Either way the result is the same: a historically ignorant populace who
knows nothing about past American wars and their disappointments - and has
absolutely no frame of reference to make sense of the present other than its
own mercurial emotional state in any given news cycle. 

Few Americans remember that nearly 750 Americans were killed in a single day
in a training exercise for D-Day, or that during the bloody American retreat
back from the Yalu River in late 1950 thousands of our frozen dead were sent
back stacked in trucks like firewood. Our grandparents in the recent past
endured things that would make the present ordeal in Iraq seem almost
pedestrian - and did all that with the result that a free Germany could now
release terrorists or prosperous South Korean youth could damn the United
States between their video games.

Instead, we of the present think that we have reinvented the rules of war
and peace anew. After Grenada, Panama, Gulf War I, Serbia, Kosovo, Bosnia,
Afghanistan, and the three-week war to remove Saddam, we decreed from on
high that there simply were to be no fatalities in the American way of war.
If there were, someone was to be blamed, censured, or impeached - right now!

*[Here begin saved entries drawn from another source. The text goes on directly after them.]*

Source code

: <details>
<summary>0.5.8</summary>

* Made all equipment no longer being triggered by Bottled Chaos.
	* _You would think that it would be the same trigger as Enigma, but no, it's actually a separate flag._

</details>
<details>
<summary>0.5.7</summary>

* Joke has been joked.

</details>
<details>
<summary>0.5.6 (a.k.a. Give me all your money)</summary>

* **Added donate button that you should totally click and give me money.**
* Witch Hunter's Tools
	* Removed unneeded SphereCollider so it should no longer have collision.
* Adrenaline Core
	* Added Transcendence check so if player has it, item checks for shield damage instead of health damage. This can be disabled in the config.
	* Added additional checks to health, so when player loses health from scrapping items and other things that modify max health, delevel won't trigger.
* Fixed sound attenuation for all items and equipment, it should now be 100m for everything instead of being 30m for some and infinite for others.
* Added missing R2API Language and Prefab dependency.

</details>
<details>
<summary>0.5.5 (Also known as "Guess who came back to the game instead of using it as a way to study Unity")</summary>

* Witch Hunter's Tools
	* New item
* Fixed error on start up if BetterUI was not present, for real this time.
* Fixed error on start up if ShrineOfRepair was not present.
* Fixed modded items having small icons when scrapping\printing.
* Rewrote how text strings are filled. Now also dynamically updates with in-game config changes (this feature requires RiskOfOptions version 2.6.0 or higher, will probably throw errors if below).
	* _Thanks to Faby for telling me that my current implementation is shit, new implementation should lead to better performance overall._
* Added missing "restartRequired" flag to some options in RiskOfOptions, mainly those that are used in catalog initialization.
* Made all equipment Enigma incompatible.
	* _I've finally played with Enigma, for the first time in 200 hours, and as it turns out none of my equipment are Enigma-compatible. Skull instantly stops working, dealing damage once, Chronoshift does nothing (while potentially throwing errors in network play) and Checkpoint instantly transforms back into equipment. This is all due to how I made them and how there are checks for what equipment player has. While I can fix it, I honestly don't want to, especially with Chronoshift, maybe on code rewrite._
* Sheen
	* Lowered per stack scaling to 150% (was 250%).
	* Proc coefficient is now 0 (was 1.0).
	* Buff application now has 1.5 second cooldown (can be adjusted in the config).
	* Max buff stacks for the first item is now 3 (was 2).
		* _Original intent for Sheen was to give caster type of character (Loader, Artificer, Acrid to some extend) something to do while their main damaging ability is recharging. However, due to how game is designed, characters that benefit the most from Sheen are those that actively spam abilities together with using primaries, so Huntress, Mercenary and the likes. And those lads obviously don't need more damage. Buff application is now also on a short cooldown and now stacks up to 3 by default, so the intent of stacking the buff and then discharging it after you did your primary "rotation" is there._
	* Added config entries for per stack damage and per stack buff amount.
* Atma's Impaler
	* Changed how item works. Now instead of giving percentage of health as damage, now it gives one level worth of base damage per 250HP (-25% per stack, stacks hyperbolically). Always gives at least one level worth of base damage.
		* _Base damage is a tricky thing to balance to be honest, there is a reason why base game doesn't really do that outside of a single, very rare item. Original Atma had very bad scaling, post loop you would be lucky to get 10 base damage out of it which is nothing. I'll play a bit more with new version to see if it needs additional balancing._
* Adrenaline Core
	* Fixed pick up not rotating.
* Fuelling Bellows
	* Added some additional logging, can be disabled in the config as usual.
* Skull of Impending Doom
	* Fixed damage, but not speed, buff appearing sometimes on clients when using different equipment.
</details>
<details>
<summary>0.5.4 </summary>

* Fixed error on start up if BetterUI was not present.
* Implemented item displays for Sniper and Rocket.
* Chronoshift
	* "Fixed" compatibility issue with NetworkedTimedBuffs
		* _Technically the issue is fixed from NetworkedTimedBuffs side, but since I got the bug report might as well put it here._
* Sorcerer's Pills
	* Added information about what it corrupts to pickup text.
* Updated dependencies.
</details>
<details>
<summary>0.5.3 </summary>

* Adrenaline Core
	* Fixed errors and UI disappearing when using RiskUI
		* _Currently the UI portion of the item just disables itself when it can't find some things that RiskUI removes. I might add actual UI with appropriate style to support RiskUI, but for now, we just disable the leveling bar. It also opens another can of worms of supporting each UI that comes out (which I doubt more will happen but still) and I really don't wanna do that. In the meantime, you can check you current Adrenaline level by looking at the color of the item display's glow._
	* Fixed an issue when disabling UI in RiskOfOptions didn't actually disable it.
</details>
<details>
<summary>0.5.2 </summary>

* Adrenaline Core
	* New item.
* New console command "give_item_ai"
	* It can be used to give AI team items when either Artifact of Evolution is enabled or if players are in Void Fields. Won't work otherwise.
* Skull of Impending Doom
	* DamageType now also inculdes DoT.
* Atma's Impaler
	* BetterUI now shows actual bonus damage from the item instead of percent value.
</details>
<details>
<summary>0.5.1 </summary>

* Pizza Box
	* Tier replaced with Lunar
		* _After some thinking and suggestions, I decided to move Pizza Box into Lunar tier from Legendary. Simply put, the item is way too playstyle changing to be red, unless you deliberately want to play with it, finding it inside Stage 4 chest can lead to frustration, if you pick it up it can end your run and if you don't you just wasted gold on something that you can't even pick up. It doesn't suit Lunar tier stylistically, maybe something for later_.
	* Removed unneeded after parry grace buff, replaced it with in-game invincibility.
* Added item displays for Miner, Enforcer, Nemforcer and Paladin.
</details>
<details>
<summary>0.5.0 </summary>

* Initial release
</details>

Second, there is a sort of arrogant smugness that has taken hold in the West
at large. Read the papers about an average day in Washington D.C., Los
Angeles, Detroit, or even in smaller places like Fresno. The headlines are
mostly the story of mayhem - murder, rape, arson, and theft. Yet, we think
Afghanistan is failing or Iraq hopeless when we watch similar violence on
television, as if they do such things and we surely do not. We denigrate the
Iraqis' trial of Saddam Hussein - as if the Milosevic legal circus or our
own O.J. trial were models of jurisprudence. Still, who would have thought
that poor Barzan Ibrahim al-Tikriti, a mass-murdering half-brother of Saddam
Hussein, would complain that Iraqi television delayed lived feeds of his
daily outbursts by whimpering, "If the sound is cut off once again, then I
don't know about my comrades but I personally won't attend again. This is
unjust and undemocratic."

A greater percentage of Iraqis participated in their elections after two
years of consensual government than did Americans after nearly 230 years of
practice. It is chic now to deprecate the Iraqi security forces, but they
are doing a lot more to kill jihadists than the French or Germans who often
either wire terrorists money, sell them weapons, or let them go. For what
it's worth, I'd prefer to have one Jalal Talabani or Iyad Allawi on our side
than ten Jacques Chiracs or Gerhard Schroeders.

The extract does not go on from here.